The huge news this month for me as a senior sex educator was an invitation from Cleis Press to write a book for them: The Ultimate Guide to Sex after Fifty! I’m thrilled to have a new book to write on my favorite topic, and I’m proud to be part of the fabulous Ultimate Guide collection of sexuality guidebooks. You can be sure you’ll hear more about my new endeavor as it unfolds.

Meanwhile, if there’s a topic you want to be sure that I cover in this new book, please either post it as a comment here or email me. I love to hear from you. I’m too busy to promise to answer all your questions in detail, but I try to acknowledge your email and point you in the right direction. I admit sheepishly that I have about 400 unanswered emails waiting. If one of these is yours, I thank you for your patience!  (I do give private, educational consultations answering your questions by phone or Skype for a modest fee — email me for more info about this.)
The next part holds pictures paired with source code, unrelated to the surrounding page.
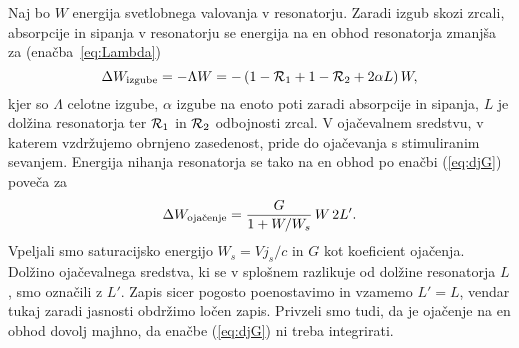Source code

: Naj bo $W$ energija svetlobnega valovanja v resonatorju. Zaradi izgub skozi
zrcali, absorpcije in sipanja v resonatorju se energija na en obhod 
resonatorja zmanjša za (enačba~\ref{eq:Lambda})
\begin{equation}
\Delta W_{\rm izgube}=-\Lambda W=-\left(1-{\cal {R}}_{1}+1-{\cal {R}}_{2}
+2\alpha L\right)W,
\label{5.1}
\end{equation}
kjer so $\Lambda $ celotne izgube, $\alpha$ izgube na enoto poti zaradi
absorpcije in sipanja, $L$ je dolžina resonatorja ter 
${\cal {R}}_{1}$ in ${\cal {R}}_{2}$ odbojnosti
zrcal. V ojačevalnem sredstvu, v katerem vzdržujemo obrnjeno zasedenost,
pride do ojačevanja s stimuliranim sevanjem. Energija nihanja resonatorja 
se tako na en obhod po enačbi (\ref{eq:djG}) poveča za 
\begin{equation}  
\Delta W_{\rm oja\check{c}enje}=\frac{G}{1+W/W_s}\,W\, 2L'.
\label{5.2}
\end{equation}
Vpeljali smo saturacijsko energijo $W_s=Vj_s/c$ in $G$ kot koeficient ojačenja.
Dolžino ojačevalnega sredstva,
ki se v splošnem razlikuje od dolžine resonatorja $L$, smo označili z $L'$.
Zapis sicer pogosto poenostavimo in vzamemo $L'=L$, vendar tukaj zaradi
jasnosti obdržimo ločen zapis. Privzeli smo tudi, da je ojačenje na en
obhod dovolj majhno, da enačbe (\ref{eq:djG}) ni treba integrirati.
Healing Painful Sex: Interview with Deborah Coady, MD


Many women in our age group write
me that they’re experiencing pain with sex or avoiding sex because of pain. I
consulted several experts for their advice in chapter 11 of Naked at Our Age: “When Sex Hurts:
Vulvar/Vaginal Pain,” but reading that chapter is just the beginning of solving
that problem. You need a diagnosis – vaginal/vulvar pain can be caused by a
number of medical issues, and you need to understand why you’re having pain
before you can get it treated effectively.  
I was happy to
receive a review copy of Healing Painful Sex: A Woman’s Guide to Confronting, Diagnosing, and Treating Sexual Pain
by Deborah Coady, MD and Nancy Fish, MSW, MPH. This book is entirely
devoted to sexual pain in women: the myriad possible causes, how to figure out
which one or combination is yours, and what to do about it.
The authors are a
power team: Deborah Coady is a gynecologist and a pelvic/vulvar pain
specialist. Nancy Fish is a therapist with degrees in social work and public
health, and she personally experienced chronic pelvic pain until Dr. Coady
helped her resolve it.
I asked Dr. Coady if she would
answer some questions that women our age often ask me:

Q. Many older women are reluctant to ask
their gynecologists about sexual pain because a) they’re embarrassed, b) they
think this is part of aging, and c) they fear their doctors will be dismissive.
What would you say to these women?

A: These feelings and fears are completely understandable. Unfortunately, the
medical profession has until now given too little attention to the sexual
concerns of women as we get older. Women often are dismissed or rushed when
they bring up their problems. And this is not the fault of the patients: A
recent survey of gynecologists by Stacey Lindau, MD of the University of
Chicago hints to their discomfort, as well as their lack of experience and
formal training in this area of medicine. While 60% responded that they
did ask about sexual problems at the first visit, only 14% asked about pleasure
with sexual activity. It is often up to women themselves to be pro-active, ask
the hard questions, and remember that they are entitled to medical therapy for
this medical problem, or referral to an MD who can help.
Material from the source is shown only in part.